(Provided records begins)

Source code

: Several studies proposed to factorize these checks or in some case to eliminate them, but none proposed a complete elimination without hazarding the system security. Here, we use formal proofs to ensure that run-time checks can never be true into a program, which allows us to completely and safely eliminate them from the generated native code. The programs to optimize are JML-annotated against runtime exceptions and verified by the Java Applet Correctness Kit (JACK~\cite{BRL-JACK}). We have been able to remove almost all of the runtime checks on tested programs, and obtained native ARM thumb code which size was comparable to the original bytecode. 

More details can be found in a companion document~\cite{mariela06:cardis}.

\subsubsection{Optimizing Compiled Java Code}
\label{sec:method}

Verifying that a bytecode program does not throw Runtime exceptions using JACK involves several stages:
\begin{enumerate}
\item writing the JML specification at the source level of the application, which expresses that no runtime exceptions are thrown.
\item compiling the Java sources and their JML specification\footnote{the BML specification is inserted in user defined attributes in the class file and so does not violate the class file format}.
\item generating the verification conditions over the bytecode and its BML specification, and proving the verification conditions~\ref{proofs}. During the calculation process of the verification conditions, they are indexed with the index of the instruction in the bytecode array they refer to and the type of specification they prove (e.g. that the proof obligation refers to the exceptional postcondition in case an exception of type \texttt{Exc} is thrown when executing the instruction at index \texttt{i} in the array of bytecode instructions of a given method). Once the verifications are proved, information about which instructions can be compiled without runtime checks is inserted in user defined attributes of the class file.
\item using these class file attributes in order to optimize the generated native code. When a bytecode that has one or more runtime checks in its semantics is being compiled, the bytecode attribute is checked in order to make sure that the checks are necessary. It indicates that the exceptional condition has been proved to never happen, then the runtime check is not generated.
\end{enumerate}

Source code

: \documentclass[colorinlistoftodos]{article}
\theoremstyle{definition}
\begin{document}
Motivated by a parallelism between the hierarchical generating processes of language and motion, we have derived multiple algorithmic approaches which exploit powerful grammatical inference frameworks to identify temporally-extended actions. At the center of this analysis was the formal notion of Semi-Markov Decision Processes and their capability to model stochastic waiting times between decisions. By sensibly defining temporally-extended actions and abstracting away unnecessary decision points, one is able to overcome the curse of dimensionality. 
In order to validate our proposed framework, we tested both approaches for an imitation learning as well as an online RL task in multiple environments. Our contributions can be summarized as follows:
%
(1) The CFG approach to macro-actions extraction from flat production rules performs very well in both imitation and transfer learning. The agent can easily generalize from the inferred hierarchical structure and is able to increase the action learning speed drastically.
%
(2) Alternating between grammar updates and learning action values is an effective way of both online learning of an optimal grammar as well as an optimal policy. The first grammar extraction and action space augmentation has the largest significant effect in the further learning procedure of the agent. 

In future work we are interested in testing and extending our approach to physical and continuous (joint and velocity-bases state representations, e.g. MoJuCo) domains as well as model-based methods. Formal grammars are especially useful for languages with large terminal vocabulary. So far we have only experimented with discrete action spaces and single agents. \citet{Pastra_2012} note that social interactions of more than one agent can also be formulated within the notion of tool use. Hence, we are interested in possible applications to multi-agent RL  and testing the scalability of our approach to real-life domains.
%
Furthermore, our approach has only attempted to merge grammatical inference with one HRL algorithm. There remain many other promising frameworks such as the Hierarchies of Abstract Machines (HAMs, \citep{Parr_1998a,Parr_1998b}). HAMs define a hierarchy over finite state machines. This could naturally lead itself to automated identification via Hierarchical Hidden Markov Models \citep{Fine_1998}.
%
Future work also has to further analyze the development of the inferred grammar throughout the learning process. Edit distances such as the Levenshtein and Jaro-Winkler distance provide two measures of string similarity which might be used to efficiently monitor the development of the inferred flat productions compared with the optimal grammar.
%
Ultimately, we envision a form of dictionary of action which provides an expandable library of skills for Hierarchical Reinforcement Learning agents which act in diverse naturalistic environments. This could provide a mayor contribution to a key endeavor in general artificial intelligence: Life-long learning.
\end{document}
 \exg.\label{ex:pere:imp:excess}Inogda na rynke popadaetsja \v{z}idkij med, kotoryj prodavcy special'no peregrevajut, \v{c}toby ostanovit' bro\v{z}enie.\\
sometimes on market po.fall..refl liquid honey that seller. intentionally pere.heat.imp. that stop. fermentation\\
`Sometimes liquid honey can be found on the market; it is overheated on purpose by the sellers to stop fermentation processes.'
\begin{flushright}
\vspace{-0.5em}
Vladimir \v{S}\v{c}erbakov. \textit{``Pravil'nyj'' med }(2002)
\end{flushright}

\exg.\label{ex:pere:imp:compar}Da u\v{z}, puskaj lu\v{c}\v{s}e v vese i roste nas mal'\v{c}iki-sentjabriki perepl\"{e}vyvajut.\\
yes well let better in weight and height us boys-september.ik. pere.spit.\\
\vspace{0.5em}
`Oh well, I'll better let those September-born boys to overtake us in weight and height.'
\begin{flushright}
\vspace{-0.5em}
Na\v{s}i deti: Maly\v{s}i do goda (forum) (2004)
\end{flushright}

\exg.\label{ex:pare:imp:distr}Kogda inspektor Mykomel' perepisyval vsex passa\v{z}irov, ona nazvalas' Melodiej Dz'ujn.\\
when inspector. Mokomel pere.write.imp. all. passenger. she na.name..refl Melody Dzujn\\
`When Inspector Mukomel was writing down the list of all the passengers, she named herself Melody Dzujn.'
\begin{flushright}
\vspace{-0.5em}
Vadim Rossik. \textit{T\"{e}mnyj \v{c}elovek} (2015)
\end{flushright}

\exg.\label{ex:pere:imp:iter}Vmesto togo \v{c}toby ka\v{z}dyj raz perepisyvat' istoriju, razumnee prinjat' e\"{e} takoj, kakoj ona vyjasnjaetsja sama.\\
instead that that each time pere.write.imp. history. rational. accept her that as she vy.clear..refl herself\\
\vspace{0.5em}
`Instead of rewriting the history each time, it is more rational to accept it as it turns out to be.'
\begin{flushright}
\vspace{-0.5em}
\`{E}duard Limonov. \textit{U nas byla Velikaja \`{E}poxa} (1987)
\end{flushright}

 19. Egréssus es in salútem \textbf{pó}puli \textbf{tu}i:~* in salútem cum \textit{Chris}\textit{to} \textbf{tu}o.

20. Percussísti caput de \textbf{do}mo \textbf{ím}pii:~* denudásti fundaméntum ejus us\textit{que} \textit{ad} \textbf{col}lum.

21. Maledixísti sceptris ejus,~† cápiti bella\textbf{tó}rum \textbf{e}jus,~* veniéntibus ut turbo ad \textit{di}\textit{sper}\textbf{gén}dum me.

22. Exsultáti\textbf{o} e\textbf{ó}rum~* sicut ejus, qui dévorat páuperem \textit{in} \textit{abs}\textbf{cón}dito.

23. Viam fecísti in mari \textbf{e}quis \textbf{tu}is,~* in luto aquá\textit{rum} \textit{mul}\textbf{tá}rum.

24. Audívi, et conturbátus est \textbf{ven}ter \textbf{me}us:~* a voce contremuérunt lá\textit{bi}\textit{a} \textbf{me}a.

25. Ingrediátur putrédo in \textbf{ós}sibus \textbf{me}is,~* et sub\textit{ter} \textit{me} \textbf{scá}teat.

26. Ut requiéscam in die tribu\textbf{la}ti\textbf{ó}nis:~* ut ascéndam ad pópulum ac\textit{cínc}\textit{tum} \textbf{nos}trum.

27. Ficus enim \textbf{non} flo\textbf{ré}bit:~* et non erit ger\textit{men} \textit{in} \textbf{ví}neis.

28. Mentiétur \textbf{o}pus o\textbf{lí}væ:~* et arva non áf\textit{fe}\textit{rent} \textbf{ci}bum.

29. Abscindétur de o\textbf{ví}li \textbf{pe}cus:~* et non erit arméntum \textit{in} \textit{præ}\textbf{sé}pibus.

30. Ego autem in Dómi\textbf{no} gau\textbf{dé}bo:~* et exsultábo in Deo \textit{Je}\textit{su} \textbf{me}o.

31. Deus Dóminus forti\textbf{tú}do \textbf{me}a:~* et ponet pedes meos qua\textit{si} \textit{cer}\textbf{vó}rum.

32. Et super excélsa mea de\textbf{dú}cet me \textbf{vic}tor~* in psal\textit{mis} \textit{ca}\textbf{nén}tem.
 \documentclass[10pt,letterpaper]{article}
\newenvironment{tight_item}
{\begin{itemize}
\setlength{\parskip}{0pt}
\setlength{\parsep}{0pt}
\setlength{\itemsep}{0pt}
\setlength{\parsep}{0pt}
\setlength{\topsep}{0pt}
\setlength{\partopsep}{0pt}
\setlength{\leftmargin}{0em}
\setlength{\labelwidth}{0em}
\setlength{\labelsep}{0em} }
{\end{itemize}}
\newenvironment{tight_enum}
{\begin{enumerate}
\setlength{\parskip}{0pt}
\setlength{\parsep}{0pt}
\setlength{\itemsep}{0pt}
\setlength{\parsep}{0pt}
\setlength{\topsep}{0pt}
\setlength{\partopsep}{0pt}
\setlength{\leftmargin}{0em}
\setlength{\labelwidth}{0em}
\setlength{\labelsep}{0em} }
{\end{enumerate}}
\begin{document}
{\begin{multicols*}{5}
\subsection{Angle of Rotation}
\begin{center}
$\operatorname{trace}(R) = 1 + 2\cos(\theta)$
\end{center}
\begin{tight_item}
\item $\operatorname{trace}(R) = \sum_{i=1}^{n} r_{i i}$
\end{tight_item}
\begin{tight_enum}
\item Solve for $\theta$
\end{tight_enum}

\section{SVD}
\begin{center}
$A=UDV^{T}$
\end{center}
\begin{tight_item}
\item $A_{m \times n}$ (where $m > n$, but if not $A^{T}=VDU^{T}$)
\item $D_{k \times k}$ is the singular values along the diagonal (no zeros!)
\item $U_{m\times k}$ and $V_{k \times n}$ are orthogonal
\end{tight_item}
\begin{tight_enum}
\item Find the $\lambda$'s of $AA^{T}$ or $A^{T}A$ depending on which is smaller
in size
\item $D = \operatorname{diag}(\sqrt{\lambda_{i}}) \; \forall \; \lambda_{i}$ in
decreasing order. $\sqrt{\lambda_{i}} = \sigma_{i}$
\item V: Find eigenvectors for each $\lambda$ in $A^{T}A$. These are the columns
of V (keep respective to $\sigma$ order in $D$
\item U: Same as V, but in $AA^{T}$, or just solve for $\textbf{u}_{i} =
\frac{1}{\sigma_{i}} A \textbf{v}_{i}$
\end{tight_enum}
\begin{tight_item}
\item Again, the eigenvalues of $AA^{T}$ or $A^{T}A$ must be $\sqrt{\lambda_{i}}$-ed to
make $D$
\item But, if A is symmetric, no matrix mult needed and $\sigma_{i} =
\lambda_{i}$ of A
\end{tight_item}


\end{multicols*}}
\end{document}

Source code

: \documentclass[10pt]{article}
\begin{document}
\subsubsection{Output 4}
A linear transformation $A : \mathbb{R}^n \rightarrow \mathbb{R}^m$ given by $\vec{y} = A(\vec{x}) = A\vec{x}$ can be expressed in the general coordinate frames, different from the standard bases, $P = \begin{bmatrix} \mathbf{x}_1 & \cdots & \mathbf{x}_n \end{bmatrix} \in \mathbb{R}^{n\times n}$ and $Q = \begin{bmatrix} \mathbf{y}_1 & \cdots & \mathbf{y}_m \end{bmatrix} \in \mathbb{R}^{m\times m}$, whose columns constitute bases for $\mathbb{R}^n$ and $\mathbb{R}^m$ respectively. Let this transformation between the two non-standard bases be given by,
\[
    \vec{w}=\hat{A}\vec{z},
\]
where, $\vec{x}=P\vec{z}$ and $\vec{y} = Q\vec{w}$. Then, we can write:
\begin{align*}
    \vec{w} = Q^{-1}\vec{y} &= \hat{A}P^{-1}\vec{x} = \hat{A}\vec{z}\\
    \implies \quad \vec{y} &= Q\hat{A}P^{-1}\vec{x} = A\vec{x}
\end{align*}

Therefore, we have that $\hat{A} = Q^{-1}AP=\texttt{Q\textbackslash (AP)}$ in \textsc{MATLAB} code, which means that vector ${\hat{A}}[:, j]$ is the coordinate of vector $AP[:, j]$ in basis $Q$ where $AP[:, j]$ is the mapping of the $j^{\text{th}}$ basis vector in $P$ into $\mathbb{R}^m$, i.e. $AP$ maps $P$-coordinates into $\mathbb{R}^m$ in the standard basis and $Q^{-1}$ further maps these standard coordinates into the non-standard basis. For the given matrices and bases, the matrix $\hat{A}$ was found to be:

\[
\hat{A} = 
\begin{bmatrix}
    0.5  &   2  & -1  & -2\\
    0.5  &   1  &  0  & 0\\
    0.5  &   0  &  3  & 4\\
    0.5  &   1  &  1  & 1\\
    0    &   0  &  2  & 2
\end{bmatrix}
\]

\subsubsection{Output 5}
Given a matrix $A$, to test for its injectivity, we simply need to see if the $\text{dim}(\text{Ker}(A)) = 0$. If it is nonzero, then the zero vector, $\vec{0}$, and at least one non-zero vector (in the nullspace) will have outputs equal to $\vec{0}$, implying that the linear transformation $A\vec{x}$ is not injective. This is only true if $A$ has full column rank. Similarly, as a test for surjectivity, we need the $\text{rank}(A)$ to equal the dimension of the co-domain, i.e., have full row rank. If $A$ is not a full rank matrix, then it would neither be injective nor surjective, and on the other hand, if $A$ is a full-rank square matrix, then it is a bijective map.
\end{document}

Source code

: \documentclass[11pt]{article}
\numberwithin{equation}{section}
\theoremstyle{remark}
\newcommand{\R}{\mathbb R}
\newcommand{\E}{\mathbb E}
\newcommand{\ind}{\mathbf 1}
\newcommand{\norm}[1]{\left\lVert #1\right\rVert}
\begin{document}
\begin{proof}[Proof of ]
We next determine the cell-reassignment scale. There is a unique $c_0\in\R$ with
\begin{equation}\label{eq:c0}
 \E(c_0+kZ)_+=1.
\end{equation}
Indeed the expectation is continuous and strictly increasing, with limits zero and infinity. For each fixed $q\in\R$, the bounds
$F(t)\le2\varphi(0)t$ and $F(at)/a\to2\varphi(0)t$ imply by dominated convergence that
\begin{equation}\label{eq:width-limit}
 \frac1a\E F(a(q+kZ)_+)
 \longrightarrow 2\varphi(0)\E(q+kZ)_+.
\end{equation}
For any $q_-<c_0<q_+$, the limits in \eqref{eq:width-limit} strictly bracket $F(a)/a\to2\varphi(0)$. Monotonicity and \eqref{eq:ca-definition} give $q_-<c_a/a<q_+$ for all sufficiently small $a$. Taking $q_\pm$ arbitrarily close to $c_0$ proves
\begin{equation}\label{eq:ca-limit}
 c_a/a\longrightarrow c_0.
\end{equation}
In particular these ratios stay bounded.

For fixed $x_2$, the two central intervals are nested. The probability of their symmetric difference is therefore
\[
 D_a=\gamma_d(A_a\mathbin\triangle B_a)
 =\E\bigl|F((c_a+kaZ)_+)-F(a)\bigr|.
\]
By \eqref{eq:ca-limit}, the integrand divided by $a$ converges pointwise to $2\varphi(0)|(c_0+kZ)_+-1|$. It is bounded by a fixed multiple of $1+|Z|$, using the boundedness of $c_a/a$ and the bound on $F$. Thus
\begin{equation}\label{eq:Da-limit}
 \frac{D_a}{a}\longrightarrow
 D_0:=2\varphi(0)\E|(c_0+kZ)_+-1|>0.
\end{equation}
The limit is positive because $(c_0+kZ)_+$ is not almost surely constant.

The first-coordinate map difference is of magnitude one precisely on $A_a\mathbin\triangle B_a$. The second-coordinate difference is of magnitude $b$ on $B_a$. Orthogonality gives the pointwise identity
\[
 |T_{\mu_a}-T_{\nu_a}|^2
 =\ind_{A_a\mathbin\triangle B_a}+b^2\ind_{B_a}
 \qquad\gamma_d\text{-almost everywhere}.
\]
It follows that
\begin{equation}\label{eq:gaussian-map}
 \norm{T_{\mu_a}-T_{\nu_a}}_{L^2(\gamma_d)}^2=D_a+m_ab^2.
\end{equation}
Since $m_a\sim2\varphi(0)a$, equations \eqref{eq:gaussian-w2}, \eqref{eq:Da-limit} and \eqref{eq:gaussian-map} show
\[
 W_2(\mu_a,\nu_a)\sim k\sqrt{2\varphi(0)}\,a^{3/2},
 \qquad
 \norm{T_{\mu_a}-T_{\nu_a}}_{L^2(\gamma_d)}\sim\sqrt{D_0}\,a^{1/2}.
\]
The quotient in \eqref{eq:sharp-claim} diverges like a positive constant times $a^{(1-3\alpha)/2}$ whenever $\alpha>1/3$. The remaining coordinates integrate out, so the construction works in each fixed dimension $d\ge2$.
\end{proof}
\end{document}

(Provided records ends)

• **Your goal**
Search the records for the word "limits" and copy out every line that holds it.

• **Written answer**
Indeed the expectation is continuous and strictly increasing, with limits zero and infinity. For each fixed $q\in\R$, the bounds
For any $q_-<c_0<q_+$, the limits in \eqref{eq:width-limit} strictly bracket $F(a)/a\to2\varphi(0)$. Monotonicity and \eqref{eq:ca-definition} give $q_-<c_a/a<q_+$ for all sufficiently small $a$. Taking $q_\pm$ arbitrarily close to $c_0$ proves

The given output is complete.